On Tue, Nov 18, 2008 at 10:44:03PM -0600, sandeen@xxxxxxxxxxx wrote:
> This ioctl copies kernel data to the user, so we
> must have a compat helper to copy it out to the
> 32-bit structure; the current code had it backward,
> and translated the 32-bit arg to 64-bit, and called
> the native ioctl, which copied it back as if it were
> talking to 64-bit userspace.

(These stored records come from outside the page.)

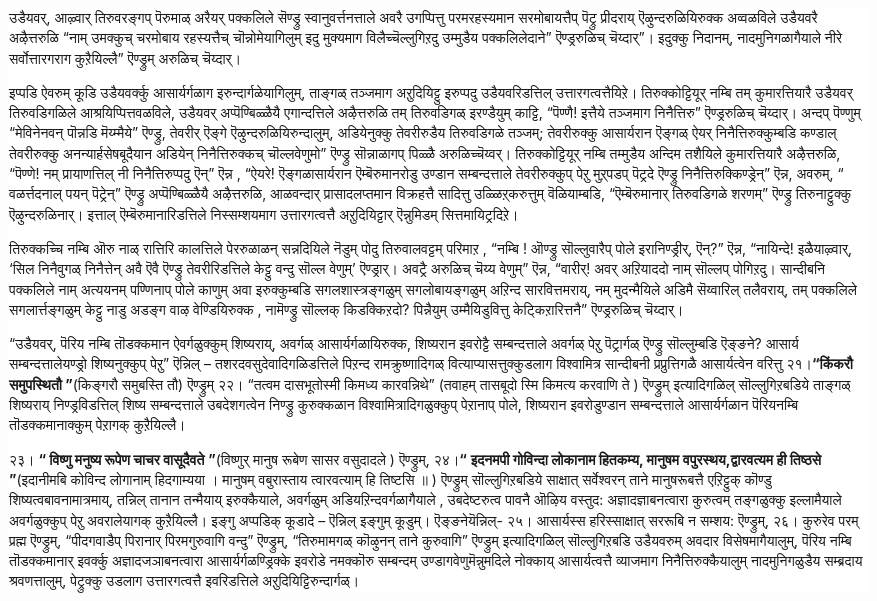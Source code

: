 उडैयवर्, आऴ्वार् तिरुवरङ्गप् पॆरुमाळ् अरैयर् पक्कलिले सॆण्ड्रु स्वानुवर्त्तनत्ताले अवरै उगप्पित्तु परमरहस्यमान सरमोबायत्तैप् पॆट्रु प्रीदराय् ऎऴुन्दरुळियिरुक्क अव्वळविले उडैयवरै अऴैत्तरुळि “नाम् उमक्कुच् चरमोबाय रहस्यत्तैच् चॊन्नोमेयागिलुम् इदु मुक्यमाग विलैच्चॆल्लुगिऱदु
उम्मुडैय पक्कलिलेदाने” ऎण्ड्ररुळिच् चॆय्दार्”। इदुक्कु निदानम्, नादमुनिगळागैयाले नीरे सर्वोत्तारगराग कुऱैयिल्लै” ऎण्ड्रुम् अरुळिच् चॆय्दार्।

इप्पडि ऐवरुम् कूडि उडैयवर्क्कु आसार्यर्गळाग इरुन्दार्गळेयागिलुम्, ताङ्गळ् तञ्जमाग अऱुदियिट्टु इरुप्पदु उडैयवरिडत्तिल् उत्तारगत्वत्तैयिऱे। तिरुक्कोट्टियूर् नम्बि तम् कुमारत्तियारै उडैयवर् तिरुवडिगळिले आश्रयिप्पित्तवळविले, उडैयवर् अप्पॆण्बिळ्ळैयै एगान्दत्तिले अऴैत्तरुळि तम् तिरुवडिगळ् इरण्डैयुम् काट्टि, “पॆण्णै! इत्तैये तञ्जमाग निनैत्तिरु” ऎण्ड्ररुळिच् चॆय्दार्। अन्दप् पॆण्णुम् “मेविनेनवन् पॊन्नडि मॆय्म्मैये” ऎण्ड्रु, तेवरीर् ऎङ्गे ऎऴुन्दरुळियिरुन्दालुम्, अडियेनुक्कु तेवरीरुडैय तिरुवडिगळे तञ्जम्; तेवरीरुक्कु आसार्यरान ऎङ्गळ् ऐयर् निनैत्तिरुक्कुम्बडि कण्डाल् तेवरीरुक्कु अनन्यार्हसेषबूदैयान अडियेन् निनैत्तिरुक्कच् चॊल्लवेणुमो” ऎण्ड्रु सॊन्नाळागप् पिळ्ळै अरुळिच्चॆय्वर्। तिरुक्कोट्टियूर् नम्बि तम्मुडैय अन्दिम तशैयिले कुमारत्तियारै अऴैत्तरुळि, “पॆण्णे! नम् प्रायाणत्तिल् नी निनैत्तिरुप्पदु ऎन्” ऎन्न , “ऐयरे! ऎङ्गळासार्यरान ऎम्बॆरुमानरोडु उण्डान सम्बन्दत्ताले तेवरीरुक्कुप् पेऱु मुऱ्‌पडप् पॆट्रदे ऎण्ड्रु निनैत्तिरुक्किण्ड्रेन्” ऎन्न, अवरुम्, “ वळर्त्तदनाल् पयन् पॆट्रेन्” ऎण्ड्रु अप्पॆण्बिळ्ळैयै अऴैत्तरुळि, आळवन्दार् प्रासादलप्तमान विक्रहत्तै सादित्तु उळ्ळिऱ्‌करुत्तुम् वॆळियाम्बडि, “ऎम्बॆरुमानार् तिरुवडिगळे शरणम्” ऎण्ड्रु तिरुनाट्टुक्कु ऎऴुन्दरुळिनार्। इत्ताल् ऎम्बॆरुमानारिडत्तिले निस्सम्शयमाग उत्तारगत्वत्तै अऱुदियिट्टार् ऎन्नुमिडम् सित्तमायिट्रदिऱे।

तिरुक्कच्चि नम्बि ऒरु नाळ् रात्तिरि कालत्तिले पेररुळाळन् सन्नदियिले नॆडुम् पोदु तिरुवालवट्टम् परिमाऱ , “नम्बि ! ऒण्ड्रु सॊल्लुवारैप् पोले इरानिण्ड्रीर्, ऎन्?” ऎन्न, “नायिन्दे! इळैयाऴ्वार्, ‘सिल निनैवुगळ् निनैत्तेन् अवै ऎवै ऎण्ड्रु तेवरीरिडत्तिले केट्टु वन्दु सॊल्ल वेणुम्’ ऎण्ड्रार्। अवट्रै अरुळिच् चॆय्य वेणुम्” ऎन्न, “वारीर्! अवर् अऱियाददो नाम् सॊल्लप् पोगिऱदु। सान्दीबनि पक्कलिले नाम् अत्ययनम् पण्णिनाप् पोले काणुम् अवा इरुक्कुम्बडि सगलशास्त्रङ्गळुम् सगलोबायङ्गळुम् अऱिन्द सारवित्तमराय्, नम् मुदन्मैयिले अडिमै सॆय्वारिल् तलैवराय्, तम् पक्कलिले सगलार्त्तङ्गळुम् केट्टु नाडु अडङ्ग वाऴ वेण्डियिरुक्क , नामॆण्ड्रु सॊल्लक् किडक्किऱदो? पिन्नैयुम् उम्मैयिडुवित्तु केट्किऱारित्तनै” ऎण्ड्ररुळिच् चॆय्दार्।

“उडैयवर्, पॆरिय नम्बि तॊडक्कमान ऐवर्गळुक्कुम् शिष्यराय्, अवर्गळ् आसार्यर्गळायिरुक्क, शिष्यरान इवरोट्टै सम्बन्दत्ताले अवर्गळ् पेऱु पॆट्रार्गळ् ऎण्ड्रु सॊल्लुम्बडि ऎङ्ङने? आसार्य सम्बन्दत्तालेयण्ड्रो शिष्यनुक्कुप् पेऱु” ऎन्निल् – तशरदवसुदेवादिगळिडत्तिले पिऱन्द रामक्रुष्णादिगळ् वित्याप्यासत्तुक्कुडलाग विश्वामित्र सान्दीबनी प्रप्रुत्तिगळै आसार्यत्वेन वरित्तु २१।**“किंकरौ समुपस्थितौ ”**(किङ्गरौ समुबस्ति तौ) ऎण्ड्रुम् २२। “तत्वम दासभूतोस्मी किमध्य कारवन्निथे” (तवाहम् तासबूदो स्मि किमत्य करवाणि ते ) ऎण्ड्रुम् इत्यादिगळिल् सॊल्लुगिऱबडिये ताङ्गळ् शिष्यराय् निण्ड्रविडत्तिल् शिष्य सम्बन्दत्ताले उबदेशगत्वेन निण्ड्रु कुरुक्कळान विश्वामित्रादिगळुक्कुप् पेऱानाप् पोले, शिष्यरान इवरोडुण्डान सम्बन्दत्ताले आसार्यर्गळान पॆरियनम्बि तॊडक्कमानाक्कुम् पेऱागक् कुऱैयिल्लै।

२३। **“ विष्णु मनुष्य रूपेण चाचर वासूदैवते**
    **”**(विष्णुर् मानुष रूबेण सासर वसुदादले ) ऎण्ड्रुम्, २४।**“**
    **इदनमपी गोविन्दा लोकानाम हितकम्य, मानुषम**
    **वपुरस्थय,द्वारवत्यम ही तिष्ठसे ”**(इदानीमबि कोविन्द
    लोगानाम् हिदगाम्यया । मानुषम् वबुरास्ताय त्वारवत्याम् हि तिष्टसि
    ॥ ) ऎण्ड्रुम् सॊल्लुगिऱबडिये साक्षात् सर्वेश्वरन् ताने मानुषरूबत्तै
    एऱिट्टुक् कॊण्डु शिष्यत्वबावनामात्रमाय्, तन्निल् तानान तन्मैयाय्
    इरुक्कैयाले, अवर्गळुम् अडियऱिन्दवर्गळागैयाले , उबदेष्टरुत्व पावनै
    ऒऴिय वस्तुद: अज्ञादज्ञाबनत्वारा कुरुत्वम् तङ्गळुक्कु इल्लामैयाले
    अवर्गळुक्कुप् पेऱु अवरालेयागक् कुऱैयिल्लै। इङ्गु अप्पडिक् कूडादे –
    ऎन्निल् इङ्गुम् कूडुम्। ऎङ्ङनेयॆन्निल्- २५। आसार्यस्स हरिस्साक्षात्
    सररूबि न सम्शय: ऎण्ड्रुम्, २६। कुरुरेव परम् प्रह्म ऎण्ड्रुम्,
    “पीदगवाडैप् पिरानार् पिरमगुरुवागि वन्दु” ऎण्ड्रुम्, “तिरुमामगळ्
    कॊऴुनन् ताने कुरुवागि” ऎण्ड्रुम् इत्यादिगळिल् सॊल्लुगिऱबडि उडैयवरुम्
    अवदार विसेषमागैयालुम्, पॆरिय नम्बि तॊडक्कमानार् इवर्क्कु
    अज्ञादजञाबनत्वारा आसार्यर्गळण्ड्रिक्के इवरोडे नमक्कॊरु सम्बन्दम्
    उण्डागवेणुमॆन्नुमदिले नोक्काय् आसार्यत्वत्तै व्याजमाग
    निनैत्तिरुक्कैयालुम् नादमुनिगळुडैय सम्ब्रदाय श्रवणत्तालुम्,
    पेट्रुक्कु उडलाग उत्तारगत्वत्तै इवरिडत्तिले अऱुदियिट्टिरुन्दार्गळ्।
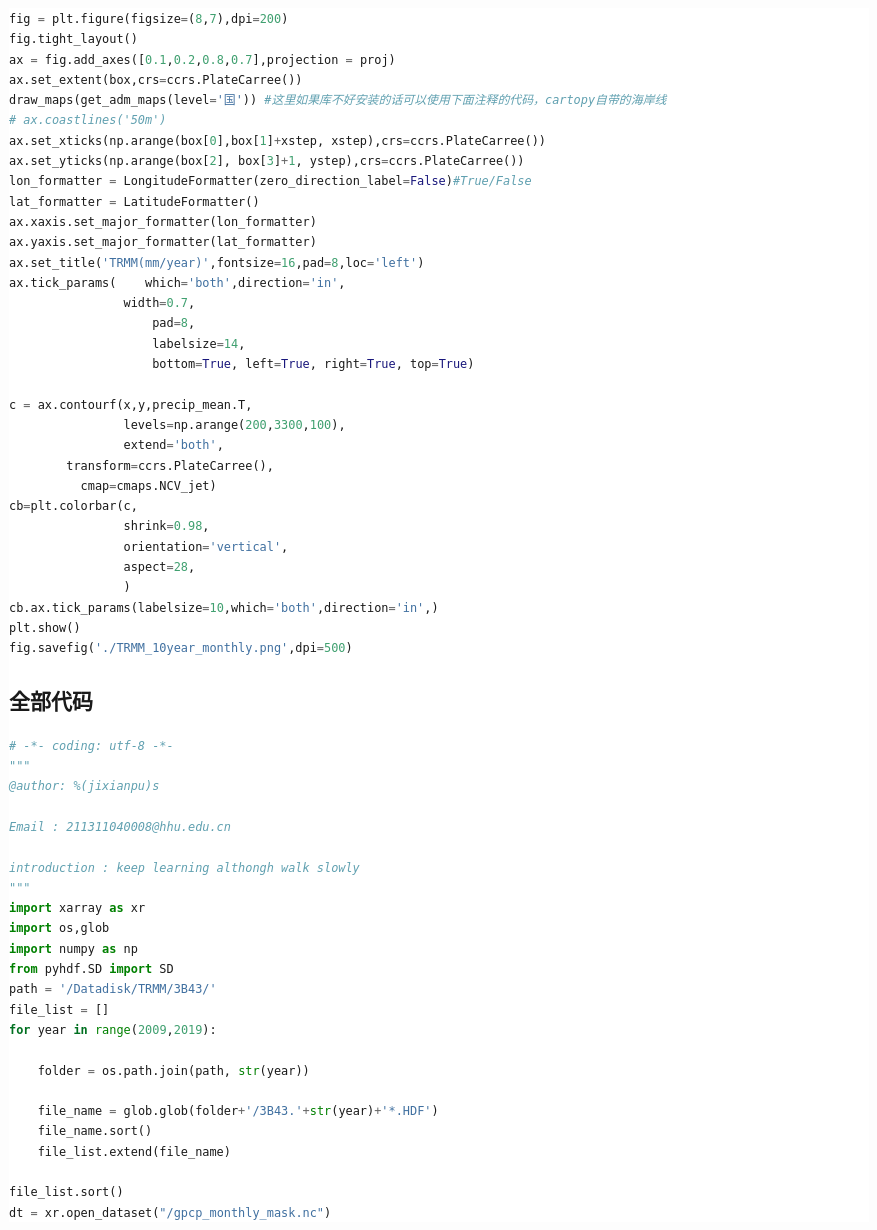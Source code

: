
 ```python
fig = plt.figure(figsize=(8,7),dpi=200)
fig.tight_layout()
ax = fig.add_axes([0.1,0.2,0.8,0.7],projection = proj)
ax.set_extent(box,crs=ccrs.PlateCarree())
draw_maps(get_adm_maps(level='国')) #这里如果库不好安装的话可以使用下面注释的代码，cartopy自带的海岸线
# ax.coastlines('50m')
ax.set_xticks(np.arange(box[0],box[1]+xstep, xstep),crs=ccrs.PlateCarree())
ax.set_yticks(np.arange(box[2], box[3]+1, ystep),crs=ccrs.PlateCarree())
lon_formatter = LongitudeFormatter(zero_direction_label=False)#True/False
lat_formatter = LatitudeFormatter()
ax.xaxis.set_major_formatter(lon_formatter)
ax.yaxis.set_major_formatter(lat_formatter)
ax.set_title('TRMM(mm/year)',fontsize=16,pad=8,loc='left')
ax.tick_params(    which='both',direction='in',
                width=0.7,
                    pad=8, 
                    labelsize=14,
                    bottom=True, left=True, right=True, top=True)

c = ax.contourf(x,y,precip_mean.T,
                levels=np.arange(200,3300,100),
                extend='both',
        transform=ccrs.PlateCarree(),
          cmap=cmaps.NCV_jet)
cb=plt.colorbar(c,
                shrink=0.98,
                orientation='vertical',
                aspect=28,
                )
cb.ax.tick_params(labelsize=10,which='both',direction='in',)
plt.show()
fig.savefig('./TRMM_10year_monthly.png',dpi=500)


```

## 全部代码

```python
# -*- coding: utf-8 -*-
"""
@author: %(jixianpu)s

Email : 211311040008@hhu.edu.cn

introduction : keep learning althongh walk slowly
"""
import xarray as xr
import os,glob
import numpy as np
from pyhdf.SD import SD
path = '/Datadisk/TRMM/3B43/'
file_list = []
for year in range(2009,2019):
    
    folder = os.path.join(path, str(year))
    
    file_name = glob.glob(folder+'/3B43.'+str(year)+'*.HDF')
    file_name.sort()
    file_list.extend(file_name)
    
file_list.sort()
dt = xr.open_dataset("/gpcp_monthly_mask.nc")
```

Because the 64-bit arg
> has padding on the end on intel, I think this risked
> corruption in userspace..
>
> Signed-off-by: Eric Sandeen <sandeen@xxxxxxxxxxx>
> --
> +/* This handles a copy-out, where the 32-bit user struct lacks padding */
> +STATIC int
> +xfs_ioc_fsgeometry_v1_compat(
> + xfs_mount_t *mp,
struct xfs_mount *mp,
please
> + void __user *arg)
> {
> + xfs_fsop_geom_v1_t fsgeo;
> + int error;
>
> + error = xfs_fs_geometry(mp, (xfs_fsop_geom_t *)&fsgeo, 3);
> + if (error)
> + return -error;
> +
> + if (copy_to_user(arg, &fsgeo, sizeof(struct compat_xfs_fsop_geom_v1)))
> return -XFS_ERROR(EFAULT);
> + return 0;
Any reason you only allocate a xfs_fsop_geom_v1_t on stack? Just
allocating a xfs_fsop_geom_t even if you don't use it would be cleaner.